Genevieve Gaignard — Galerie Praz-Delavallade
La galerie Praz-Delavallade nous propose, du 17 mars au 28 avril, une plongée dans une Amérique profonde avec pour guide Genevieve Gaignard, photographe et protagoniste de ces cartes postales douces amères.
« Genevieve Gaignard — Hidden Faces », Galerie Praz-Delavallade du 17 mars au 28 avril 2018. En savoir plus Depuis près de quatre ans, Genevieve Gaignard, formée à la photographie dans la prestigieuse université de Yale (entre autres), se met en scène dans des compositions hautes en couleurs où burlesque et gravité s’entremêlent pour déjouer les stéréotypes et attendus sociaux. Elle-même fille d’un couple « mixte » au cœur d’une Californie marquée par les tensions « raciales », elle interroge sa propre condition et les questionnements qui ont émaillé son adolescence en matière de construction identitaire. Avec une esthétique bonbon où le kitsch joue de concert avec la sobriété des années 1950, son univers emprunte autant à la culture d’opulence populaire américaine et à la photographie objective du XXe siècle mais aussi à la drag-culture et à l’euphorie du travestissement.Avec Hidden Faces, la galerie Praz-Delavallade donne une vitrine passionnante à une artiste singulière qui dévoile un regard émouvant et ambigu sur la société américaine. Au centre de toutes ses photographies, le corps de l’artiste apparaît grimé, travaillé par les motifs sociaux, jouant régulièrement des personnages différents, de la diva des boîtes de nuit à la riche propriétaire désabusée, les personnages se succèdent dans des environnements déserts où les éléments font sens ; magasin à prix cassés à la façade recouverte d’un drapeau américain, canapé éventré abandonné dans la nature ou pavillon traditionnel de banlieue. Chaque série démontre l’implication et la détermination d’une artiste qui ajoute une véritable gravité à ces images semblant sortir tout d’un imaginaire tortueux. Un imaginaire que l’on retrouve dans les sculptures et installations de l’artiste, des agrégats d’objets kitschs qu’elle encadre et fixe sur des toiles en y glissant régulièrement ses propres photographies. De même, Genevieve Gaignard reconstitue à l’échelle des intérieurs où précision et méticulosité se conjuguent au mauvais goût et trahissent un affect sentimental de l’objet qui engonce l’étranger autant qu’il rassure son inventeur.

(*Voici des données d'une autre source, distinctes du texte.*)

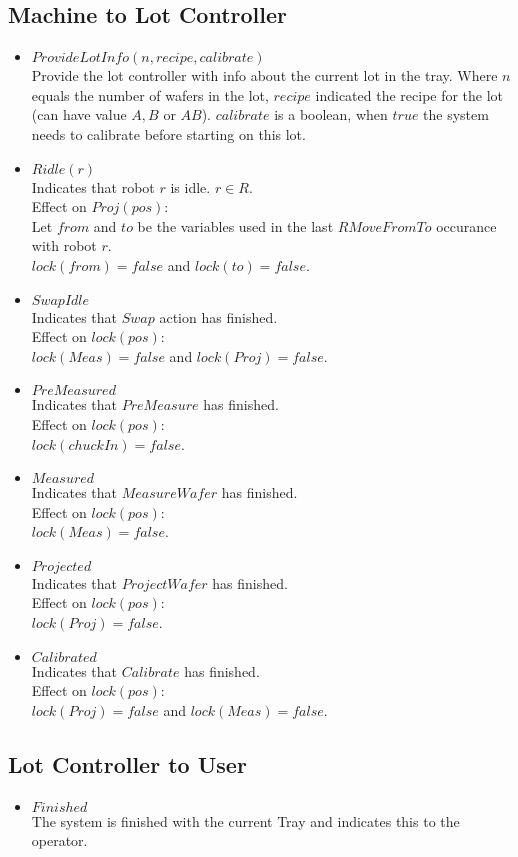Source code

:\subsection{Machine to Lot Controller}
\begin{itemize}
\item $ProvideLotInfo(n, recipe, calibrate)$
\\Provide the lot controller with info about the current lot in the tray. Where $n$ equals the number of wafers in the lot, $recipe$ indicated the recipe for the lot (can have value $A, B$ or $AB$). $calibrate$ is a boolean, when $true$ the system needs to calibrate before starting on this lot.
\item $Ridle(r)$
\\Indicates that robot $r$ is idle. $r \in R$.\\
Effect on $Proj(pos)$:\\
Let $from$ and $to$ be the variables used in the last $RMoveFromTo$ occurance with robot $r$.\\
$lock(from) = false$ and $lock(to) = false$.
\item $SwapIdle$
\\Indicates that $Swap$ action has finished.
\\Effect on $lock(pos)$:\\
$lock(Meas) = false$ and $lock(Proj) = false$.\\
\item $PreMeasured$
\\Indicates that $PreMeasure$ has finished.\\
Effect on $lock(pos)$:\\
$lock(chuckIn) = false$.\\
\item $Measured$
\\Indicates that $MeasureWafer$ has finished.\\
Effect on $lock(pos)$:\\
$lock(Meas) = false$.\\
\item $Projected$
\\Indicates that $ProjectWafer$ has finished.\\
Effect on $lock(pos)$:\\
$lock(Proj) = false$.\\
\item $Calibrated$
\\Indicates that $Calibrate$ has finished.\\
Effect on $lock(pos)$:\\
$lock(Proj) = false$ and $lock(Meas) = false$.\\
\end{itemize}

\subsection{Lot Controller to User}
\begin{itemize}
\item $Finished$
\\The system is finished with the current Tray and indicates this to the operator.
\end{itemize}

Ici, Gaignard apparaît successivement comme une femme active des années 50, une auto-stoppeuse égarée aux abords d’un échangeur, une « truckeuse » affublée d’un « Wife-Beater » (littéralement un « cogneur de femme », nom que l’on donne aux tee-shirts sans manches) accolée à une machine à glaçons, une vamp mystérieuse devant un coucher de soleil, une baigneuse, une femme blanche en couple avec un homme noir ou encore en résidente « middle class » de banlieue. Dans cette exposition, Genevieve Gaignard joue sur la sobriété et propose un accrochage d’une trentaine de miroirs à manches qui nous projettent, à notre tour, au sein de ce monde qui nous fait face. Outil traditionnel dans la fabrique de la « séduction », il est lui-même, à travers ses formes, ses couleurs, un objet de désir qui se mue en motif propice à éveiller l’imaginaire. En vis-à-vis se révèle une installation constituée d’un papier peint à motifs floraux qui accueille une photographie ainsi qu’un présentoir à colliers constitué de deux mains. Oscillant entre totem, gri-gri et autel consacré à ses propres bijoux, ce dernier, malicieusement nommé Adornment (Tupac) en référence à la figure du rap « bling-bling », acquiert une force plastique qui défie la symbolique de ces paumes ouvertes mimant le don. Au pied du mur, une paire de chaussures abandonnée fait écho à la même paire visible dans la photographie.
À leur manière, ces installations sobres dessinent un kaléidoscope culturel où les temporalités, les géographies, les formes de domination et d’émancipation se croisent en silence et nous placent face à une synthèse familière qui, transposée dans l’espace d’exposition, brouille les repères. Une synthèse qui se lit dans le triptyque central qui voit l’artiste entourée de deux jeunes femmes noires, les trois portant un foulard noué sur la tête. Au centre, Genevieve Gaignard regarde dans une direction opposée aux deux autres, mimant le doute, l’incertitude d’y avoir sa place. L’une des questions centrales de son œuvre, la place de l’identité noire pour cette femme à la peau claire se voit ainsi abordée avec autant d’élégance dans l’esthétique que d’humour et de drôlerie dans le décalage que véhicule son corps, non pas par ses propriétés essentielles mais par son attitude, ce doute qui devient ici une aberration.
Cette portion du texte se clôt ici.